More young people lost jobs than older adults. Minorities and low-income Americans were more likely to get laid off or have their hours reduced, while white collar consumers have been less impacted by layoffs. Despite the fact that fewer white-collar consumers lost their jobs, they are still susceptible to mental and physical health issues. High stress work environments have become even more demanding, and consumers across economic strata have had to take on additional duties, or hustle to find a new gig while the world was on pause.
In-store Shopping Is More Aggressive
How can that be, when retail stores are still under county mandated lockdown? Brick-and-mortar shopping is not more aggressive in attendance, but it’s surpassed all numbers in basket size. Consumers are ready to spend when they finally make it into a physical store, but retailers need to be careful to keep up hygienic practices.
There’s a Hygiene Circus Act that’s expected of physical retailers. Sure, this refers to real protocols such as wearing masks, wiping down surfaces, and ensuring customers keep their social distance, but the majority of physical retailers have also implemented mildly humorous “sanitization protocols” that may or may not be effective in an attempt to appease the masses. I’m referring to foot traffic direction adhesives (that customers flagrantly ignore and employees fail to enforce), bihourly employee cleaning announcements over the P.A. system (that nobody visibly follows through with), and those goofy little metal instruments that restaurants have started supplying to enable patrons to touch fewer surfaces.
Is the Hygiene Circus Act actually preventing anyone from contracting Covid? Probably not. But customers seem appreciate the fact that the retailers who perform it are interested in keeping them safe.
DTC Sales Refocus Retailers on Prompt Delivery
The benefits of DTC (direct to consumer) delivery in preventing virus exposure are obvious. So, it should come as no surprise that DTC orders are on the rise –– putting even more pressure on retailers’ back-of-house processes, supply chains, and delivery methods. Richard Maicki, Managing Director in the Performance Improvement Practice of Berkeley Research Group (BRG), says DTC orders have jumped from around 20 percent to 40 percent of customer orders during Covid.
But customers still list “free shipping” as their top priority when choosing a retailer to patronize. This is the crux of the issue: how do retailers continue to offer free shipping when customers are buying more online, but are also more discerning than ever about which products they choose to keep? Should they include shipping costs in with the price of the product and risk being abandoned for lower cost competitors? Should they eliminate return options? Or should they incentivize customers to cross the checkout finish line with add-on gifts or discounts on the next purchase?

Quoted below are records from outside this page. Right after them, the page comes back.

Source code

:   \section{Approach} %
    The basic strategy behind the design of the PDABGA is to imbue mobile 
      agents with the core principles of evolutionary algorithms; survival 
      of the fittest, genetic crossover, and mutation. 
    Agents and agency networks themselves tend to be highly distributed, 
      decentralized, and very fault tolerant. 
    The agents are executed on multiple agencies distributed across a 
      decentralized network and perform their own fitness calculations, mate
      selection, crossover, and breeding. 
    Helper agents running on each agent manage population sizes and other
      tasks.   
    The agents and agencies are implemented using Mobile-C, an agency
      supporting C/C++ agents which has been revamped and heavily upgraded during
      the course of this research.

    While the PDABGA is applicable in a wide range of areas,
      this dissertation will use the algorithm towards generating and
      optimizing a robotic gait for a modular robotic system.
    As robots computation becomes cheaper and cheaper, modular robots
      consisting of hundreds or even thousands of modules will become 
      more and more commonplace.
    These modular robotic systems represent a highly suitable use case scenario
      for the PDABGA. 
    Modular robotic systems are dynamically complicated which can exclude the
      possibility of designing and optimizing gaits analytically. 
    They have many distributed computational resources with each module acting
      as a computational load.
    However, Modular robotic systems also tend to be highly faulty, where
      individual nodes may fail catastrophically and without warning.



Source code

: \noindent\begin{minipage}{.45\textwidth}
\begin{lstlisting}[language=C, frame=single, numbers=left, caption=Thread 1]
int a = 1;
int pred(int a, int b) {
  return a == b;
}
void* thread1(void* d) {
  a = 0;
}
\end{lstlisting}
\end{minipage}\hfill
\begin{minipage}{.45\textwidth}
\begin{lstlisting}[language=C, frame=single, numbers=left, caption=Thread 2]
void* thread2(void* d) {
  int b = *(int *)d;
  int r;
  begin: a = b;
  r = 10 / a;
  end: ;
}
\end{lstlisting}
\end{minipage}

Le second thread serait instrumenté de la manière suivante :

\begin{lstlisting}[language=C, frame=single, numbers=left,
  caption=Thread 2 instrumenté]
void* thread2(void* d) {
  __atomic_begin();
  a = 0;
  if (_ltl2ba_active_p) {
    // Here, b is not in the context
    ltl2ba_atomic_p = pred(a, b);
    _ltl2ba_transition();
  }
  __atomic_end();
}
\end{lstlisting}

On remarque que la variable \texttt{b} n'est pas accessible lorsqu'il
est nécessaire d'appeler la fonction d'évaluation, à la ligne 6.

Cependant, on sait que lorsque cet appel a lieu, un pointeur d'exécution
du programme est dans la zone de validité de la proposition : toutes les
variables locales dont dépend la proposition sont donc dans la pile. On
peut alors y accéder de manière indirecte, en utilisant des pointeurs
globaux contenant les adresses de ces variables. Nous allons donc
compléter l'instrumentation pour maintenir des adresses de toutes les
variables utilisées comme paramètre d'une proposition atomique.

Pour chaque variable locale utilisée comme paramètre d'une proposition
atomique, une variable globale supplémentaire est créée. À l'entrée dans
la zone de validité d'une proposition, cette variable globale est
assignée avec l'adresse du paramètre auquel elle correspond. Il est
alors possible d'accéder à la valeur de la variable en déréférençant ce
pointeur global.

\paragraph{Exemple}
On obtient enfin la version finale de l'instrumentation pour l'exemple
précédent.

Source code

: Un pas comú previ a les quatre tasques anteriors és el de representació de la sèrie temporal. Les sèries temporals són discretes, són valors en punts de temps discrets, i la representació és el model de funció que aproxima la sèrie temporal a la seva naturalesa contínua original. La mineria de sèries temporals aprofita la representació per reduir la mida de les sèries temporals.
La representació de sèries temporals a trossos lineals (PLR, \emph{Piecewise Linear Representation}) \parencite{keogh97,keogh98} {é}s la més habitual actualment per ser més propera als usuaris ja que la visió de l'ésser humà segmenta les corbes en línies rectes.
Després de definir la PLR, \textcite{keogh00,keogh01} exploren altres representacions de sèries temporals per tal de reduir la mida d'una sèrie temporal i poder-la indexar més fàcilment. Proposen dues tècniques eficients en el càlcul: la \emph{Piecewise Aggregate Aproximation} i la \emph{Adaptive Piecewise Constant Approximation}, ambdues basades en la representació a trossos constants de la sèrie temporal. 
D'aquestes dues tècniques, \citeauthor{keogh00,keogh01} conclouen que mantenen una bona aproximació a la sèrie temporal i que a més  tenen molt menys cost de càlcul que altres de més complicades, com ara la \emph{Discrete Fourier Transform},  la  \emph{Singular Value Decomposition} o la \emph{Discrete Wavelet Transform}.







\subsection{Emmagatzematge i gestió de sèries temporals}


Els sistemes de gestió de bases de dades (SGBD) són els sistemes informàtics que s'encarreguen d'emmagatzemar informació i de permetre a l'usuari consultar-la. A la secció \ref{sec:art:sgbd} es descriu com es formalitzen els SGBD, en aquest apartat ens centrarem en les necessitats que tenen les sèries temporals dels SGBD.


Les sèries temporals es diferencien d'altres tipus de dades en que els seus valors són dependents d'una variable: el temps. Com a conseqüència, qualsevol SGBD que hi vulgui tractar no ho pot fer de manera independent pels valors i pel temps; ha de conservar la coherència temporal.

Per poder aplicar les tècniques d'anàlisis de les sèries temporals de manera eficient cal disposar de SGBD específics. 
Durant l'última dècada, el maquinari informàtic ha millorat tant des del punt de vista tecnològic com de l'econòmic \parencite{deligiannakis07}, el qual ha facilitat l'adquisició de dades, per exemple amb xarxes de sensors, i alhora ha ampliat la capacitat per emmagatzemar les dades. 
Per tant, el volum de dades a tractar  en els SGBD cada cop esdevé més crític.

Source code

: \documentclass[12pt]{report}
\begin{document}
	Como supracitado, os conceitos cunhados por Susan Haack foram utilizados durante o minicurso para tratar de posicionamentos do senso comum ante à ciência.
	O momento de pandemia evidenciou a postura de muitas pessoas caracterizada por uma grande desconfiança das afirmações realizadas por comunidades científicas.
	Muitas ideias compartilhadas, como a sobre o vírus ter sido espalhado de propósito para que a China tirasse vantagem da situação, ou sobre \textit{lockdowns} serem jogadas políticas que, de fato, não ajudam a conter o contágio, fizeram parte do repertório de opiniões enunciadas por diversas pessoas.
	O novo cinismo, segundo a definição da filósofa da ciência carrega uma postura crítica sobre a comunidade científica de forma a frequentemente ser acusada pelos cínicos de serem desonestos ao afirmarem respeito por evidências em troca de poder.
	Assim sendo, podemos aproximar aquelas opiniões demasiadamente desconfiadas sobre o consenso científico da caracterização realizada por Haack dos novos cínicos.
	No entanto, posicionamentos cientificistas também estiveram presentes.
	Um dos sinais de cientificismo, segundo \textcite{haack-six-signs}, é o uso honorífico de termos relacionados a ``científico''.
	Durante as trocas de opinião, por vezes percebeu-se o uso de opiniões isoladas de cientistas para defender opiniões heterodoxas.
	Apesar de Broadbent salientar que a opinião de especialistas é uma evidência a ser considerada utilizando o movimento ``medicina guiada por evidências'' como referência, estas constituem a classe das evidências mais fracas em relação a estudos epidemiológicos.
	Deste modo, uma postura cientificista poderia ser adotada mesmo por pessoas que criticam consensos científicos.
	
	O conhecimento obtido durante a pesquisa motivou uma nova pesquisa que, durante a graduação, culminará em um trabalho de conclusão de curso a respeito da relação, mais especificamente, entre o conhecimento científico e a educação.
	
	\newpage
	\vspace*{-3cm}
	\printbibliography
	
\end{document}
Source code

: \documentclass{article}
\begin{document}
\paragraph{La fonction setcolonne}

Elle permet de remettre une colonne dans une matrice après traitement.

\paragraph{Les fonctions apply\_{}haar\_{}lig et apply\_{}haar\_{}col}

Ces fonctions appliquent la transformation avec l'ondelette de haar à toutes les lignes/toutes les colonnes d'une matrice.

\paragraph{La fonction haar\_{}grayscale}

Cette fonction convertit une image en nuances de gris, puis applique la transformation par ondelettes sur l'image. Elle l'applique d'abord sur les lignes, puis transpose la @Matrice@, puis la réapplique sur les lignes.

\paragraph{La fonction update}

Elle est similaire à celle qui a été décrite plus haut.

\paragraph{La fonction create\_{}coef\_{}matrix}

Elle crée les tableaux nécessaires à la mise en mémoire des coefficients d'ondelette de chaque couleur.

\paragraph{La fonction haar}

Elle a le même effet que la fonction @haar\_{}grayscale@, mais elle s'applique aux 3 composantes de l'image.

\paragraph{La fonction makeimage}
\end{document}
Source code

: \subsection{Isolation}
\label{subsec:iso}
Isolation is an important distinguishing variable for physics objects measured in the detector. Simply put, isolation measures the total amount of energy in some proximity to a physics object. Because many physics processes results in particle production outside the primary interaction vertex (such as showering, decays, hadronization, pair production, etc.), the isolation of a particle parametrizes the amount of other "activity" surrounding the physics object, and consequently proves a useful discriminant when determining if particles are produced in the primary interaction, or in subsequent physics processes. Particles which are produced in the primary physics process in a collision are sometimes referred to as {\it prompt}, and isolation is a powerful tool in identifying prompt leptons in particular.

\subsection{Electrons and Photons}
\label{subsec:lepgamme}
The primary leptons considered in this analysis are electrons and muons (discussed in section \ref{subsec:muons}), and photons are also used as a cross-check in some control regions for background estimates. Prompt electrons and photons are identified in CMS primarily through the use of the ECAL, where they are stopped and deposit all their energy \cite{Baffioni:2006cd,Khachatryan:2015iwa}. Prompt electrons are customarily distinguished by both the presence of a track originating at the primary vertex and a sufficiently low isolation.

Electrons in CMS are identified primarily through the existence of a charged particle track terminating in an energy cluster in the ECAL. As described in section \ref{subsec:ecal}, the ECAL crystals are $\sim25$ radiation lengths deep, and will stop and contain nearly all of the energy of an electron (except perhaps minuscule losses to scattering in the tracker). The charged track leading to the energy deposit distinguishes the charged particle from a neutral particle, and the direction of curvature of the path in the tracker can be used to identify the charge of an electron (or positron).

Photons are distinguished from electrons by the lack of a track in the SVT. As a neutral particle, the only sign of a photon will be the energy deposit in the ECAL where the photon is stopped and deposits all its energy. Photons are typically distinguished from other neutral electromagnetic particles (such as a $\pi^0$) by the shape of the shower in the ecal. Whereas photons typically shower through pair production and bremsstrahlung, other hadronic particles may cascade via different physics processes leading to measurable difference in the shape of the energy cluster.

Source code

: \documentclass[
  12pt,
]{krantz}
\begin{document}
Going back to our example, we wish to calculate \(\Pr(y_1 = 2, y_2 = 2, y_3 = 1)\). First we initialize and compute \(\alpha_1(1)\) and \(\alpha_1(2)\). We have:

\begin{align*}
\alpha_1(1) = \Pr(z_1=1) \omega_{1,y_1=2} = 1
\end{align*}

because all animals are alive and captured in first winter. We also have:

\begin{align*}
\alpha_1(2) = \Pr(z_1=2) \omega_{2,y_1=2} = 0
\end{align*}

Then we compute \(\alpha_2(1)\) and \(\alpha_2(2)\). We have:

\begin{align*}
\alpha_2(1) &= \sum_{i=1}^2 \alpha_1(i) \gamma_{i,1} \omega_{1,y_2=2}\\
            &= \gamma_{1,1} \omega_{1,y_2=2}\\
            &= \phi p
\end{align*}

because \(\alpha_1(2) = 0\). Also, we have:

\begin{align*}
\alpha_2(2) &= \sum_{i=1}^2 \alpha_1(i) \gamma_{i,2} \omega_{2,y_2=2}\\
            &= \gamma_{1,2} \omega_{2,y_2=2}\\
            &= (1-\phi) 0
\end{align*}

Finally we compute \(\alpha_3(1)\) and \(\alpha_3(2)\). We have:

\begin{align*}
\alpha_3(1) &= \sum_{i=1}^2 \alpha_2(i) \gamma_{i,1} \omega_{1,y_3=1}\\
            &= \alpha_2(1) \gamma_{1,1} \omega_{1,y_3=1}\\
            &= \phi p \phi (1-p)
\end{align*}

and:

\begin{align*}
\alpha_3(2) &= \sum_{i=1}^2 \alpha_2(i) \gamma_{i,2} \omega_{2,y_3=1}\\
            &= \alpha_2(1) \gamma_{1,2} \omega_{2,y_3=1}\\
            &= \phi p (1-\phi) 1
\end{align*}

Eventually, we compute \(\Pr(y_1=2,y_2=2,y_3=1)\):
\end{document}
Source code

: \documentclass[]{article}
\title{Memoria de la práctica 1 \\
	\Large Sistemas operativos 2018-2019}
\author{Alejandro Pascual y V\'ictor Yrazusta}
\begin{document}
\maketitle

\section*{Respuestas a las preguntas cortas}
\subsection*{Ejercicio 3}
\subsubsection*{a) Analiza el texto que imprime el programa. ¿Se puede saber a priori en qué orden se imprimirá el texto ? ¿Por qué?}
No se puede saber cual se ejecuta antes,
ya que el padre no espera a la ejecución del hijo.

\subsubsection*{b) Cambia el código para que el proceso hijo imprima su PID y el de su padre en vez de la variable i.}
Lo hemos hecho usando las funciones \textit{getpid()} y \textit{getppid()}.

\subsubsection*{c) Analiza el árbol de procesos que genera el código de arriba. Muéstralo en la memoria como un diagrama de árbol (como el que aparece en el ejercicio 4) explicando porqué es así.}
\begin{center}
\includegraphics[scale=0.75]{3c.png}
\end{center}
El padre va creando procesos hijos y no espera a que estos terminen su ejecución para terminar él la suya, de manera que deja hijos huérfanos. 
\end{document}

There’s no single right answer. Customers have become more understanding about retailers not taking returns during the pandemic, but those that choose to go this route need to ensure that their new return policy is clearly stated on their website. Personalizing marketing messages and stocking fewer, data-backed inventory items can also help with DTC return rates.
Closing Thoughts
More isn’t more in the retail world any longer. Instead of sowing their wild oats with a large range of inventory items that target different consumer demographics, retailers are reeling it in, paring it all down, and getting laser-focused on their target customer base. Sparse inventory is the name of the game. “Dust” is a four-letter word. And the Hygiene Circus Act is just part of the retailtainment that cash-strapped consumers have come to expect when they visit a physical store. Welcome to The Great Retail Simplification. Please sanitize your hands at the door.